Rédigée par LESTOCART Louis-José sur l'ouvrage de FOREST Fred :
« L’ŒUVRE-SYSTEME INVISIBLE. Prolongement historique de l’Art sociologique, de l’Esthétique de la communication et de l’Esthétique relationnelle »
     Ed. L’Harmattan, 2006, ISBN 2 296 00812 7, 228 pages

            L’œuvre d’art (peinture, installation, sculpture ou vidéo), objet faisant appel à des perceptions surtout visuelles et sonores et restant « délimitée » par ses supports matériels, semble être devenue impropre à traduire le monde sans cesse en mouvement et en mutation qui nous entoure. Fred Forest, universitaire et artiste de la communication, nous assure qu’il peut exister des œuvres (œuvres-Systèmes-Invisibles) qui soient des « champs de forces » en activité. S’il existe un monde physique de l’invisible pouvant être constaté, quantifié à l’aide de certains instruments, il existe également, selon lui, une possibilité de connexion avec des forces et des énergies élémentaires qui font de nous-mêmes un champ d’ondes en pulsation continue, décidant d’états particuliers d’être-au-monde. Paul Valéry dans les Cahiers et L’introduction à la méthode de Léonard de Vinci (1895), invoque ainsi les lignes de force de Faraday pour l’œuvre d’écriture et de construction du Moi et se rapproche de ce qu’affirme Vinci : « L'air est rempli d'infinies lignes droites et rayonnantes, entre-croisées et tissues sans que l'une emprunte jamais le parcours d'une autre, et elles représentent pour chaque objet la vraie FORME de leur raison (de leur explication). » Si la pensée de « forces » dans l’Histoire de l’art n'est pas neuve -, dans les mouvements comme Dada (fin des années 10-début années 20), et sa survivance Fluxus (début des années 60), des œuvres-événements « processuels » (happenings) préfigurent les œuvres-Systèmes-Invisibles-, elle reste d’actualité et promet une vision renouvelée.

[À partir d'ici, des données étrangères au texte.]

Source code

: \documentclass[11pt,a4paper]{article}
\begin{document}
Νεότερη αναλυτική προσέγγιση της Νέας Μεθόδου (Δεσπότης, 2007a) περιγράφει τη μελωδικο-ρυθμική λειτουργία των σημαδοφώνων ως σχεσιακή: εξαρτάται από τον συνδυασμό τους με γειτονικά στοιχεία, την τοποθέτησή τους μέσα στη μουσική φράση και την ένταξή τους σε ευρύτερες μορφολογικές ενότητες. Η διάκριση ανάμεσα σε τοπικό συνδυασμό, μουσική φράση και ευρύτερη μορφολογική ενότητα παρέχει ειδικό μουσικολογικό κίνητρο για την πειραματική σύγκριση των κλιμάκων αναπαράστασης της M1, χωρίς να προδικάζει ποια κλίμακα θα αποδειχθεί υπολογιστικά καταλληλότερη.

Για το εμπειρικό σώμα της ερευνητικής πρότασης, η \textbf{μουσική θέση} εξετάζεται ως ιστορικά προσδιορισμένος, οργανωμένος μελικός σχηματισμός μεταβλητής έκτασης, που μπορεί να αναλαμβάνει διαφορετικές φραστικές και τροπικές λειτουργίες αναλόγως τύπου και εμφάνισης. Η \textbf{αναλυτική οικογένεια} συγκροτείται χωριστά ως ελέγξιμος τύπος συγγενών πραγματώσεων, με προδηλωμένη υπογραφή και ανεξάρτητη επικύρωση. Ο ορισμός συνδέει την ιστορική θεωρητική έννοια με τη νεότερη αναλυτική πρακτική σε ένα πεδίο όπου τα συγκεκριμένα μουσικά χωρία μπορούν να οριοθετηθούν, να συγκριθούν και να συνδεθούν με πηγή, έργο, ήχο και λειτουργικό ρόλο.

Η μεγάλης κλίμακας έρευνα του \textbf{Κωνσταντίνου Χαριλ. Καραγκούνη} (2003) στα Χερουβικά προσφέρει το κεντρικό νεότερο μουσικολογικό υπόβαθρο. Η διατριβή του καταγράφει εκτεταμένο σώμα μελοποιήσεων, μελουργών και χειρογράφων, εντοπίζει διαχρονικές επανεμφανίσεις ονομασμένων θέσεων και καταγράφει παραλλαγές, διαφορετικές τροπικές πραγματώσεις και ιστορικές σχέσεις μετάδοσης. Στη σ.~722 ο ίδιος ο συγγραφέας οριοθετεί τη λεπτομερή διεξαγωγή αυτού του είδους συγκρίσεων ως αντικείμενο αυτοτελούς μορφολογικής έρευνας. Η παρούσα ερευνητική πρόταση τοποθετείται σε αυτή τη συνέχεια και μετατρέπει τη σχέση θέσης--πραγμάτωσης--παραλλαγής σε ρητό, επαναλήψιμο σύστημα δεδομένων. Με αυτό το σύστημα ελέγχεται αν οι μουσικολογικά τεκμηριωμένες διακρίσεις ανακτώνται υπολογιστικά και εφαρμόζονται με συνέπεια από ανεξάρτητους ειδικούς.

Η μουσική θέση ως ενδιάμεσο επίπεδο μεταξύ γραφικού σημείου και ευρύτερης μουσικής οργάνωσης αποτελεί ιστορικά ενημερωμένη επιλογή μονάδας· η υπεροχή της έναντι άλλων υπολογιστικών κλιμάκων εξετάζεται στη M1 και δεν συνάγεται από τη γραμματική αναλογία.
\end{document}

            Influencé par l’esthétique du flux de Mario Costa, co-fondateur avec lui du Mouvement International de l'Esthétique de la Communication (1983), Forest définit l’œuvre-Système-Invisible (O-S-I) comme « architecture d’informations, flux spatio-temporel, procès de fréquences électromagnétiques, faisceaux d’ondes, d’origine physique, ou animale, œuvre cognitive et manipulations d’images mentales sans support physique. »1 Cet art caché, au-delà des apparences et de ce qui se donne à voir, se fait aussi d’énergies psychiques et de systèmes de sensations. Divers éléments sous-tendent l’O-S-I, au sein d’une Réalité Sensible formée elle-même de divers niveaux (géographiques, spatiaux, sociaux, communicationnels). Pour les définir, Forest convoque plusieurs catégories : localisation : délocalisation, mémoire, technologie de communication, commande à distance, présence à distance, feedback, récursivité, etc. Catégories non-étanches, afin de créer des « éblouissements » par rapprochement inédit, se résumant à trois paramètres : 1) systèmes ou « architectures d’information » (information vue comme substance volatile et abstraite) souvent multimédia, avec pour intention de provoquer chez le spectateur des images mentales par associations. 2) invisibilité (l’apparence matérielle n’est pas l’œuvre en soi). 3) principes de relation s’inscrivant dans les développements actuels des réseaux2. L’O-S-I rejoint la conception d’ « œuvre ouverte » d’Umberto Eco, introduisant les notions de système, d’aléatoire et d’implication du spectateur dans le processus proposé par l’artiste.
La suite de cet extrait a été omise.